Having a well-functioning gut not only helps your immune system but can also help you lose of keep off weight, lower your blood sugar, and even positively affect your cognitive and emotional health. In fact, this last topic (the gut-brain axis and mental health) is so interesting that I’m going to write a whole separate blog post about that! (5)
Here are our top tips for a healthy gut:
- Remove sugar and processed foods from your diet and get most of your carbohydrates from dark leafy vegetables – of course, being keto you already know this, right?!
- Eat a diverse range of fermented foods – without added sugar of course! Your best bets are fermented veggies such a kimchi and sauerkraut, which also have the additional benefit of being both salty and savory. This is helpful for topping up your sodium levels and combating sugar cravings.

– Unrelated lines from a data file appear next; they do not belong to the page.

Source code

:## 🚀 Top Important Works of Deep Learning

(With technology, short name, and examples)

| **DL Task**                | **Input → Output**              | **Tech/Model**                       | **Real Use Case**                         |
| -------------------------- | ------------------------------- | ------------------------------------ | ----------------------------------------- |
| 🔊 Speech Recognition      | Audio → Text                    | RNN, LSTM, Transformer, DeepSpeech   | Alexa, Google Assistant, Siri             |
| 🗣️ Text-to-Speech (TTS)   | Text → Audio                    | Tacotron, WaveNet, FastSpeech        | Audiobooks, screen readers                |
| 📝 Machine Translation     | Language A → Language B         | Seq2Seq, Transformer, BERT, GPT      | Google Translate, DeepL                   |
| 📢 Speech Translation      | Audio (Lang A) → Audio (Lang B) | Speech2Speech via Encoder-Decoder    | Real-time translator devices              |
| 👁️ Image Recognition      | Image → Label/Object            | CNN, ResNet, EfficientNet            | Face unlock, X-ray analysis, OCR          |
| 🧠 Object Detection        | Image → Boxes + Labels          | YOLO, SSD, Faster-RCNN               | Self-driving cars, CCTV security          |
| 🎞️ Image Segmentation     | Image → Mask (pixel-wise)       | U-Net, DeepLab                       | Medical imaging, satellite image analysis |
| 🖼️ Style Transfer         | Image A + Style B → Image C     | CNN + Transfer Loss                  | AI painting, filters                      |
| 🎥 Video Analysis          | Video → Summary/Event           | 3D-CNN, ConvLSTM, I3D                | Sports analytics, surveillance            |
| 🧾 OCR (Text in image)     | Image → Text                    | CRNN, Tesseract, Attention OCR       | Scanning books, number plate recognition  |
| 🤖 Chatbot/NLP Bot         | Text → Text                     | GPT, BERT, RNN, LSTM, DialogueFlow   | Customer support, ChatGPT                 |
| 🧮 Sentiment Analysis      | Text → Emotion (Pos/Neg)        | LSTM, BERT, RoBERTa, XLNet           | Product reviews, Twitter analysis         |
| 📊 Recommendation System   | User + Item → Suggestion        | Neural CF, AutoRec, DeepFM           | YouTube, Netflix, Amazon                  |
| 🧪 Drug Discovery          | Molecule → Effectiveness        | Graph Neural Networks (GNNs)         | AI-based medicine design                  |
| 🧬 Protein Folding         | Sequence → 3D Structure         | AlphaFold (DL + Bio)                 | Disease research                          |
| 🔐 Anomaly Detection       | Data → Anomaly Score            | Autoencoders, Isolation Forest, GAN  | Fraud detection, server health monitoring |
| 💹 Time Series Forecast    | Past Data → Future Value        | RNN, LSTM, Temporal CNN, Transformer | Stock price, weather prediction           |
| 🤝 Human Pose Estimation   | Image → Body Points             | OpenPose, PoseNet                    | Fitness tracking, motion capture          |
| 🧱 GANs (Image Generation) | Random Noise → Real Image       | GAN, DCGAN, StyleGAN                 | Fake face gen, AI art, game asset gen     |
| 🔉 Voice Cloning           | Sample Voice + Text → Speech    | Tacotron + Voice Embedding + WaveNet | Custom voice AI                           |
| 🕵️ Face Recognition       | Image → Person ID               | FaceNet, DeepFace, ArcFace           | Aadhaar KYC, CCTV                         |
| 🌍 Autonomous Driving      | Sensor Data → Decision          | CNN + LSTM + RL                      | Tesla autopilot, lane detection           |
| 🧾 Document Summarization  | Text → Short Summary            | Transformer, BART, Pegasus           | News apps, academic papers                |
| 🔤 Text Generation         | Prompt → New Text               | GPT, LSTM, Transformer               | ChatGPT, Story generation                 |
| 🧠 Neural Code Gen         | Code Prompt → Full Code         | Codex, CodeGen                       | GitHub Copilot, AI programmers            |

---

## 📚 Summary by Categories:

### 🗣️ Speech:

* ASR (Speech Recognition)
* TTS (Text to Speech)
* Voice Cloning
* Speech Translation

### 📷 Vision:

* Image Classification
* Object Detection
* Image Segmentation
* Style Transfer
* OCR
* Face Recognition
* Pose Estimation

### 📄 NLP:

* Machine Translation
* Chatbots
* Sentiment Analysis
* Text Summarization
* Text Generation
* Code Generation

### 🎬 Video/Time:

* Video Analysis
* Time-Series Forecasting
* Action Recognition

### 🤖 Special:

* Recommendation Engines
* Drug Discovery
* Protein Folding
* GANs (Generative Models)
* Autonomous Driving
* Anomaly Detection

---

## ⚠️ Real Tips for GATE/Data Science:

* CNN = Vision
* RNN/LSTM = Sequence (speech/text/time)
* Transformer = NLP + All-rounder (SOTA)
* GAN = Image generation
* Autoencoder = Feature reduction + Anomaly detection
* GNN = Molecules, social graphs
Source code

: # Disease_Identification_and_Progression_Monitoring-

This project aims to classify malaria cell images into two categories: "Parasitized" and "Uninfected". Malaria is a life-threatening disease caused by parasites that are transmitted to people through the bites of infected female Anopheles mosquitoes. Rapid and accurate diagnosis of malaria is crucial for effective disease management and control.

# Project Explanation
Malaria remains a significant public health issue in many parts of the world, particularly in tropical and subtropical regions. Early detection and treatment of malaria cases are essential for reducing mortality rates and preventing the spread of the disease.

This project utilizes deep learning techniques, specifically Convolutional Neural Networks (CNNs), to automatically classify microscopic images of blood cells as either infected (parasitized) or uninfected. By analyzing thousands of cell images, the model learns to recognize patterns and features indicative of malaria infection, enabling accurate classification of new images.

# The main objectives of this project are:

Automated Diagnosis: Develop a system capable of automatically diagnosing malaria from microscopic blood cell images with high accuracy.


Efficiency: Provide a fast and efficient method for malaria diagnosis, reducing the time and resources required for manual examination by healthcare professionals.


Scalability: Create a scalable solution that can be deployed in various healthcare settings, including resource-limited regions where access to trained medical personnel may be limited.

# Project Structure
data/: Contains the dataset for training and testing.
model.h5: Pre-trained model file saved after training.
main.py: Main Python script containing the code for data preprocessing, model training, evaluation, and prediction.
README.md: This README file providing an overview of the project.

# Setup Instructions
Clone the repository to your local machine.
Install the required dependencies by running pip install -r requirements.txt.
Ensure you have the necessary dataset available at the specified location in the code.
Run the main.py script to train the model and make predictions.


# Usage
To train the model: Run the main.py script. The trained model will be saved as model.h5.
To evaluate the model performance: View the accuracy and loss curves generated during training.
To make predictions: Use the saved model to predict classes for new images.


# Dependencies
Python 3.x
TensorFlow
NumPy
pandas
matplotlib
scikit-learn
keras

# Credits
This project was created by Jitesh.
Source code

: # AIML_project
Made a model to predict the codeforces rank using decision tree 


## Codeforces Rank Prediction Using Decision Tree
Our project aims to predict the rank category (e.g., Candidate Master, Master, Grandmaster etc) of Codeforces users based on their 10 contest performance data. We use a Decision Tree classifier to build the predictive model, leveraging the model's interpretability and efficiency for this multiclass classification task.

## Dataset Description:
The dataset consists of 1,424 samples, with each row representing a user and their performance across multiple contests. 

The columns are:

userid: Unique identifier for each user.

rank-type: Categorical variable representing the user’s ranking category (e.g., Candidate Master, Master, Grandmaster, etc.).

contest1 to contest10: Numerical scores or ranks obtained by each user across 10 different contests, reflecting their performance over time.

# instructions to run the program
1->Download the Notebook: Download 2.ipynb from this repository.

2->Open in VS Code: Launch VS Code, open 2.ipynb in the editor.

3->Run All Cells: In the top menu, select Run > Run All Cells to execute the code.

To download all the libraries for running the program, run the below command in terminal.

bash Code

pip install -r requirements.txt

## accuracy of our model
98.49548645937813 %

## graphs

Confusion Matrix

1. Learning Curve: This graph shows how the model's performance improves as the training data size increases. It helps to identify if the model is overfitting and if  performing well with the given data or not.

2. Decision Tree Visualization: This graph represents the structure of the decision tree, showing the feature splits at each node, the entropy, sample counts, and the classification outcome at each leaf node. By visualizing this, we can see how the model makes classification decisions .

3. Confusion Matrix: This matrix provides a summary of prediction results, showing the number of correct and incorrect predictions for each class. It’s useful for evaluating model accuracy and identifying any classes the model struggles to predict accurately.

- Avoid using antacids – at least consider swopping them out for digestive enzymes instead that will help you to breakdown fats (lipase) and/or protein (protease). Many people on the Standard American Diet (SAD) have become accustomed to using antacids after meals – but as you clean up your way of eating and begin eating very low carb meals you should find that you no longer experience the same bloating, gas and heartburn that you used to experience.
- Don’t overuse antibiotics – and if you must do a course, be sure once your infection has cleared up that you re-populate your gut with beneficial bacteria, either through live foods such as those mentioned above, or through a good quality supplement.
- Consider using a high-quality probiotic supplement. Ketologie PROBHB delivers 2billion CFU’s of bacillus coagulans with every serving.
How/when should you take probiotic supplements?
Our probiotic/ketone supplement has been designed to be taken first thing in the morning, and can also be used again during the day depending on your health goals. Our unique formulation deliberately contains no caffeine, so you don’t have to worry about using it in the afternoon and having that negatively impact your sleep patterns.
- Jager et al (2016). Probiotic Bacillus coagulans GBI-30, 6086 reduces exercise-induced muscle damage and increases recovery. Peer J, DOI 10.7717/peerj.2276
- Jensen et al, (2017). Inactivated probiotic Bacillus coagulans GBI-30 induces complex immune activating, anti-inflammatory, and regenerative markers in vitro. Journal of Inflammation research, 7th August 2017: 107 – 117.
- John et al (2018). Dietary alteration of the gut microbiome and its impact on weight and body mass: a systematic review and meta-analysis. Genes Mar 16;9(3).
- Mandel et al (2010). Bacillus coagulans: A viable adjunct therapy for relieving symptoms of rheumatoid arthritis according to a randomized, controlled trial. BMC Complementary and Alternative Medicine, 10:1.
- Mayer et al (2014). Gut microbes and the brain: paradigm shift in neuroscience. J Neurosci Nov 12;34(46): 15490-6.